Azido-PEG24-NHS ester compound integrates the azido group, a functional moiety known for its biorthogonal click chemistry applications, with PEG (polyethylene glycol), a polymer widely recognized for improving drug solubility and stability. The NHS ester group, or N-hydroxysuccinimide ester, is highly reactive towards amine groups, making it an excellent candidate for conjugation with drugs, peptides, or proteins. This unique combination facilitates the creation of sophisticated drug delivery systems that can target specific cells or tissues, thereby optimizing the therapeutic outcomes while minimizing side effects. One of the primary advantages of using Azido-PEG24-NHS ester in drug delivery is its ability to form stable conjugates with biologically active molecules.
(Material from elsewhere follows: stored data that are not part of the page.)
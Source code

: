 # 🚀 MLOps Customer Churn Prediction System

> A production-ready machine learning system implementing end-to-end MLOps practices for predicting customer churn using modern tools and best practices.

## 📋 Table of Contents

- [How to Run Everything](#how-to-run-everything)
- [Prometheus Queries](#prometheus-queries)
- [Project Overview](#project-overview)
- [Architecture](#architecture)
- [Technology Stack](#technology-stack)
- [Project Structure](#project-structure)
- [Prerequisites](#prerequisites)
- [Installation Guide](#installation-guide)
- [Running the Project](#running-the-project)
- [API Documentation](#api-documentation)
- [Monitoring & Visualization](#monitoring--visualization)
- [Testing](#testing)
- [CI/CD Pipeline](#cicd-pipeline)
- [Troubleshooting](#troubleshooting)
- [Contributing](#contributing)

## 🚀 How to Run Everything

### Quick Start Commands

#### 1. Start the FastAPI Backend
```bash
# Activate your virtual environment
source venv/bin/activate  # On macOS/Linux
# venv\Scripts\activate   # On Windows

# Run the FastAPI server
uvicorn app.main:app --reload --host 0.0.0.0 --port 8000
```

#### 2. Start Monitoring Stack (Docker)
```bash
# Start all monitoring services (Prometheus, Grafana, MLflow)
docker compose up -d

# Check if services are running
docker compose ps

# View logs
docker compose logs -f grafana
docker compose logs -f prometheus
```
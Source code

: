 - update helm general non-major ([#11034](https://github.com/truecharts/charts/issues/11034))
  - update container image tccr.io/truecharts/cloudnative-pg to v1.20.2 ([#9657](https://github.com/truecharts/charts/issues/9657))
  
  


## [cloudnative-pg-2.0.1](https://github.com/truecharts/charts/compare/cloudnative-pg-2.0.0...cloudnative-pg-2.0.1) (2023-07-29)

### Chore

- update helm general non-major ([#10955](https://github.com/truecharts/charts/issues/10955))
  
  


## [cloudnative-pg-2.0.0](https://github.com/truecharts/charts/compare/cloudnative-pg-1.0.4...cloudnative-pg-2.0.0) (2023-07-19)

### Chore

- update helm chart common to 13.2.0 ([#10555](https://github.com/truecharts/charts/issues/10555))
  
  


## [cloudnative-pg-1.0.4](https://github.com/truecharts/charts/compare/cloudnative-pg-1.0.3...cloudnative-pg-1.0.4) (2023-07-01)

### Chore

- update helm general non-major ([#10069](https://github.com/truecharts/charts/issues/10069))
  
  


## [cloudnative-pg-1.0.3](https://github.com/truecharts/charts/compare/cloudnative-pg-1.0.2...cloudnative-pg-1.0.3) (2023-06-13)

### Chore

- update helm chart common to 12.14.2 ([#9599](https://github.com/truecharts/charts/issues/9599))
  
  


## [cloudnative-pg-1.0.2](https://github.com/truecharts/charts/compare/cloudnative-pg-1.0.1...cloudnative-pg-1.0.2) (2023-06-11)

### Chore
The PEG24 spacer provides a substantial hydrophilic chain that enhances the solubility and circulation time of the conjugated drugs in the bloodstream. This prolonged circulation is crucial for maintaining therapeutic concentrations of the drug over extended periods, which is particularly beneficial for treating chronic conditions. Moreover, the azido group allows for subsequent functionalization via click chemistry, enabling the attachment of various targeting ligands, imaging agents, or therapeutic molecules. This modularity and ease of functionalization make Azido-PEG24-NHS ester a powerful tool in the development of multifunctional drug delivery systems. The NHS ester component of Azido-PEG24-NHS ester is particularly noteworthy for its reactivity towards primary amines. This characteristic allows for the straightforward attachment of the compound to a wide range of drugs, peptides, and proteins, forming stable amide bonds. This reactivity not only simplifies the conjugation process but also ensures the stability of the resulting drug conjugate, which is crucial for maintaining the integrity and efficacy of the therapeutic agent throughout its delivery journey. The ability to create such stable linkages is particularly important in the context of targeted drug delivery, where the precision and stability of the drug-carrier complex can significantly impact therapeutic outcomes.
Figure 1. N-terminal biotin-PEG24 modification of peptides. (Dharmatti R, et al. 2019)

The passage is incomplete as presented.